** Work to complete **
Repeat the listing exactly, line by line.

** Information provided **
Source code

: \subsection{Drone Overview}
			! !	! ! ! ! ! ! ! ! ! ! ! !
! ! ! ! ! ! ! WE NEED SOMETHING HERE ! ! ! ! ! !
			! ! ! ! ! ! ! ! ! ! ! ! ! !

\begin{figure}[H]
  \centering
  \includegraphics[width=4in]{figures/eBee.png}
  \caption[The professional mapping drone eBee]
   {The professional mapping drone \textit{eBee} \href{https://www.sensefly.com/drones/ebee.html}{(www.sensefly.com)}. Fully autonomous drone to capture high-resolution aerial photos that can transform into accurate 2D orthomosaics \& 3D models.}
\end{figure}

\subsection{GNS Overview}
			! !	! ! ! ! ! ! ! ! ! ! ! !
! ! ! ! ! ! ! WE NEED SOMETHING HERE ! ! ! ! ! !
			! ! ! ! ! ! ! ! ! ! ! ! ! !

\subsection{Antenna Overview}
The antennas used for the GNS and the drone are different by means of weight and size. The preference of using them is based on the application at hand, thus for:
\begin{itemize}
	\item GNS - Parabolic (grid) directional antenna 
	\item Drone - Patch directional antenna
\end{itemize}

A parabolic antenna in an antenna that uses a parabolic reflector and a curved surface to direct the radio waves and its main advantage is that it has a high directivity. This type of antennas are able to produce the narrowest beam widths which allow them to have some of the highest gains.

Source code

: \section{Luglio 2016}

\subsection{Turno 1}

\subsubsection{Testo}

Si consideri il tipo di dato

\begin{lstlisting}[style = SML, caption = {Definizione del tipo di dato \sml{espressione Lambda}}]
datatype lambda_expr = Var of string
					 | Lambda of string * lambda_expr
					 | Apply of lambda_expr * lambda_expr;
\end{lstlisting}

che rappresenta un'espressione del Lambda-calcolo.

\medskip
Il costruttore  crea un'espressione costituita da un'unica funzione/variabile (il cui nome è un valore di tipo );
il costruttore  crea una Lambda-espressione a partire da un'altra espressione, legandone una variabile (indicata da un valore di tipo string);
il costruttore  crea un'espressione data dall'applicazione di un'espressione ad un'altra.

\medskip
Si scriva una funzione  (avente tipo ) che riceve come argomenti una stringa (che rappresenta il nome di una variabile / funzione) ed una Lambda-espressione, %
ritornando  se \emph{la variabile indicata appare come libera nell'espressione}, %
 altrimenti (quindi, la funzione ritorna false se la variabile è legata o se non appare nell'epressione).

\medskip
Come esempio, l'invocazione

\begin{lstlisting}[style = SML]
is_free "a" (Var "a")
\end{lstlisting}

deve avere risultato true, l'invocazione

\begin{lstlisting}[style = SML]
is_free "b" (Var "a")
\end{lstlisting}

** Output **
Source code

: \subsection{Drone Overview}
			! !	! ! ! ! ! ! ! ! ! ! ! !
! ! ! ! ! ! ! WE NEED SOMETHING HERE ! ! ! ! ! !
			! ! ! ! ! ! ! ! ! ! ! ! ! !

\begin{figure}[H]
  \centering
  \includegraphics[width=4in]{figures/eBee.png}
  \caption[The professional mapping drone eBee]
   {The professional mapping drone \textit{eBee} \href{https://www.sensefly.com/drones/ebee.html}{(www.sensefly.com)}. Fully autonomous drone to capture high-resolution aerial photos that can transform into accurate 2D orthomosaics \& 3D models.}
\end{figure}

\subsection{GNS Overview}
			! !	! ! ! ! ! ! ! ! ! ! ! !
! ! ! ! ! ! ! WE NEED SOMETHING HERE ! ! ! ! ! !
			! ! ! ! ! ! ! ! ! ! ! ! ! !

\subsection{Antenna Overview}
The antennas used for the GNS and the drone are different by means of weight and size. The preference of using them is based on the application at hand, thus for:
\begin{itemize}
	\item GNS - Parabolic (grid) directional antenna 
	\item Drone - Patch directional antenna
\end{itemize}

A parabolic antenna in an antenna that uses a parabolic reflector and a curved surface to direct the radio waves and its main advantage is that it has a high directivity. This type of antennas are able to produce the narrowest beam widths which allow them to have some of the highest gains.

Source code

: \section{Luglio 2016}

\subsection{Turno 1}

\subsubsection{Testo}

Si consideri il tipo di dato

\begin{lstlisting}[style = SML, caption = {Definizione del tipo di dato \sml{espressione Lambda}}]
datatype lambda_expr = Var of string
					 | Lambda of string * lambda_expr
					 | Apply of lambda_expr * lambda_expr;
\end{lstlisting}

che rappresenta un'espressione del Lambda-calcolo.

\medskip
Il costruttore  crea un'espressione costituita da un'unica funzione/variabile (il cui nome è un valore di tipo );
il costruttore  crea una Lambda-espressione a partire da un'altra espressione, legandone una variabile (indicata da un valore di tipo string);
il costruttore  crea un'espressione data dall'applicazione di un'espressione ad un'altra.

\medskip
Si scriva una funzione  (avente tipo ) che riceve come argomenti una stringa (che rappresenta il nome di una variabile / funzione) ed una Lambda-espressione, %
ritornando  se \emph{la variabile indicata appare come libera nell'espressione}, %
 altrimenti (quindi, la funzione ritorna false se la variabile è legata o se non appare nell'epressione).

\medskip
Come esempio, l'invocazione

\begin{lstlisting}[style = SML]
is_free "a" (Var "a")
\end{lstlisting}

deve avere risultato true, l'invocazione

\begin{lstlisting}[style = SML]
is_free "b" (Var "a")
\end{lstlisting}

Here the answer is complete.